One thing I have learned in my several roles, past and present, as a non-executive Chair is that there is no such thing as a perfect meeting, merely meetings that are imperfect to a lesser or greater degree. Nor is there a perfect relationship to be built with the CEO/Executive Director or equivalent, but rather a constant navigation and negotiation of roles and perspectives. Tensions – good tensions for the most part, hopefully – are part and parcel of the role. In fact, I am not quite sure what the ideal or ‘perfection’ might look like, given the almost infinite permutations of shapes and directions that all these dynamics have.

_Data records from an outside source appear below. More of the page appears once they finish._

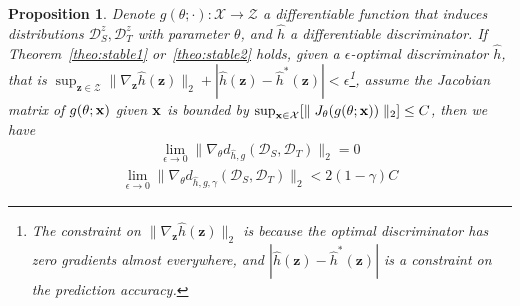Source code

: \documentclass{article} \usepackage{iclr2023_conference,times}
\newtheorem{prop}{Proposition}
\newcommand{\z}{\mathbf{z}}
\newcommand{\D}{\mathcal{D}}
\begin{document}
\begin{prop}
Denote $g(\theta;\cdot):\mathcal{X}\rightarrow\mathcal{Z}$ a differentiable function that induces distributions $\D^z_S,\D^z_T$ with parameter $\theta$, and $\hat{h}$ a differentiable discriminator. If Theorem~\ref{theo:stable1} or~\ref{theo:stable2} holds, given a $\epsilon$-optimal discriminator $\hat{h}$, that is $\sup_{\z\in\mathcal{Z}}\parallel \nabla_\z\hat{h}(\z)\parallel_2+|\hat{h}(\z)-\hat{h}^*(\z)|<\epsilon$\footnote{The constraint on $\parallel \nabla_\z\hat{h}(\z)\parallel_2$ is because the optimal discriminator has zero gradients almost everywhere, and $|\hat{h}(\z)-\hat{h}^*(\z)|$ is a constraint on the prediction accuracy.}, assume the Jacobian matrix of $g(\theta;\mathbf{x})$ given $\mathbf{x}$ is bounded by $\sup_{\mathbf{x}\in\mathcal{X}}[\parallel J_\theta(g(\theta;\mathbf{x}))\parallel_2]\leq C $, then we have 
\begin{equation}
\begin{aligned}
\lim_{\epsilon\rightarrow0}\parallel\nabla_\theta d_{\hat{h},g}(\D_S,\D_T) \parallel_2=0
\end{aligned}\end{equation}
\begin{equation}
\begin{aligned}
\lim_{\epsilon\rightarrow0} \parallel\nabla_\theta d_{\hat{h},g,\gamma}(\D_S,\D_T) \parallel_2<2(1-\gamma)C
\end{aligned}\end{equation}
\label{prop:stable}
\end{prop}
\end{document}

What I have found, though, is that it is important constantly to interrogate these dynamics and to reflect on what to aspire to. A few resources which I have found useful (and continue to find useful) are:
- For a straightforward and clear summary, look at this factsheet from the Institute of Directors, which draws together what a good chair should do – https://www.iod.com/news/news/articles/The-role-of-the-chairman
- This video and summary on the INSEAD website is helpful – although it focuses slightly on a more directive style of chairing, it is good to be reminded that a chair needs both ‘humility and guts’. https://knowledge.insead.edu/leadership-organisations/what-makes-a-good-chairman-3346
- If you adapt the wording in this list of 5 qualities to the context of other boards, it makes a lot of sense – in fact, they are eminently transferable, and a useful personal checklist. https://www.pearse-trust.ie/blog/5-qualities-that-make-a-successful-chairman
- Underpinning everything, however, are the 7 Principles of Public Life (published in the Nolan Report). These 7 principles – Selflessness, Integrity, Objectivity, Accountability, Openness, Honesty and Leadership – are an incredibly helpful ethical guide to how to behave on boards, and while they cannot provide clear actions to be taken in every situation, they certainly provide clear signposts, and having them very visible in boards is enormously helpful … in fact, I would argue that these are essential. It is not always easy to balance them all, but if the chair does not at least try, then the board will not succeed in its remit. https://www.gov.uk/government/publications/the-7-principles-of-public-life/
We are always learning in life; and learning is easier when we share. Do share your ‘go-to’ sources …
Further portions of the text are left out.